No site do Miro está escrito “Não deixe que a Microsoft ou a Comcast decidam quais videos você pode assistir”. A comunidade que desenvolve o Miro precisa de apoio. Eles dizem: “Miro é parte de uma luta para manter aberto o espaço para o vídeo online”. Que luta é essa? Dezenas de grandes corporações estão tentando aprisionar os criadores de vídeo e seus leitores em sistemas proprietários de distribuição. Para eles, tal modelo é uma forma inteligente de fazer dinheiro, uma vez que força os espectadores e criadores a utilizarem exclusivamente suas ferramentas. Mas esses sistemas também são uma ameaça direta à liberdade na internet. Para os criadores da Miro, se essas empresas, atuando como gatekeepers (porteiros digitais), passam a decidir o que as pessoas podem ou não podem ver, é a liberdade de expressão no ciberespaço que está ameaçada.

Para baixar Miro, acesse www.getmiro.com/download/#linux, para as distribuições Linux Ubuntu, Fedora, Debian e Gentoo. Também é possível instalá-lo em Mac OS X e até em Windows. É possível apoiar a comunidade Miro, e também ajudar a traduzir Miro e os seus sites e tutoriais do inglês. Como todo software livre, é fundamental o apoio da comunidade nos testes, pois a plataforma precisa ser avaliada em diferentes versões dos sistemas operacionais e máquinas.

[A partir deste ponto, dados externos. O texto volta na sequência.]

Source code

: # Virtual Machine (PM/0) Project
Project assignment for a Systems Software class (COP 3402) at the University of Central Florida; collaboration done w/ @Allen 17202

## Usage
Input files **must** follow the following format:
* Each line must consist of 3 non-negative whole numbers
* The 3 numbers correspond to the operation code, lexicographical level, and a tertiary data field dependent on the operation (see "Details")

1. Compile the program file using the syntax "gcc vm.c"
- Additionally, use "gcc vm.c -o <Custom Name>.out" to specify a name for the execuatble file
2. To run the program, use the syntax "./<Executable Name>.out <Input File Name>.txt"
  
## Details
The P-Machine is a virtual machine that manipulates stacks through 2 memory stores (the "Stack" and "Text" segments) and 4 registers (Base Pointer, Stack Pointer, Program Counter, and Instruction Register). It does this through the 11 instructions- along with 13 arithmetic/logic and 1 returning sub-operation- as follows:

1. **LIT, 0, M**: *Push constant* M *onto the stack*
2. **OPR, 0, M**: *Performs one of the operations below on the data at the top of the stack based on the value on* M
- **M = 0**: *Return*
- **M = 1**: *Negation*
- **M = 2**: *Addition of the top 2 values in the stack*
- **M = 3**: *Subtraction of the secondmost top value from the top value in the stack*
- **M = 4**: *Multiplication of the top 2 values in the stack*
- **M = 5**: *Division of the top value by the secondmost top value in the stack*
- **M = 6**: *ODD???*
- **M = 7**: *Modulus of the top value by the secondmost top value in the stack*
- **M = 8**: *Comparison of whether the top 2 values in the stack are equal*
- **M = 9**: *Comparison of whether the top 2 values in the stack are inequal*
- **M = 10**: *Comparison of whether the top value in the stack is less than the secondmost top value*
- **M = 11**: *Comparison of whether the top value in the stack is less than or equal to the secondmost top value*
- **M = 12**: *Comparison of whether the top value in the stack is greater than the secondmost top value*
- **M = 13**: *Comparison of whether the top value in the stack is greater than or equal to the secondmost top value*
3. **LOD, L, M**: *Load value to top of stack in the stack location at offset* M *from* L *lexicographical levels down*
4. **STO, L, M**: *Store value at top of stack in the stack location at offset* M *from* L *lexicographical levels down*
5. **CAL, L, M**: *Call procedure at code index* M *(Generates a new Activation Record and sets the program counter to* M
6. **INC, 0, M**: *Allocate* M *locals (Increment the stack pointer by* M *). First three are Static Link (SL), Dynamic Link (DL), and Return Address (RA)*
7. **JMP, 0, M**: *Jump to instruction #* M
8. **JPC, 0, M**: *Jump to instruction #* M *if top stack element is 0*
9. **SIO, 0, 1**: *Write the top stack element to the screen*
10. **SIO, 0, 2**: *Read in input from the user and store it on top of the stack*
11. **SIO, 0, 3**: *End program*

Os erros ou bugs encontrados e relatados ajudam a melhorar a plataforma. A maior parte dos códigos da plataforma Miro foi escrita em Python, mas existe a necessidade de desenvolvimentos específicos que permitam a ela trabalhar melhor em Firefox, Xine, explorar com mais eficiência o BitTorrent, etc. Os estudantes brasileiros de Computação e os programadores que querem participar da comunidade de software livre podem dar uma grande força para essa luta pela liberdade do audiovisual apoiando o desenvolvimento da plataforma Miro.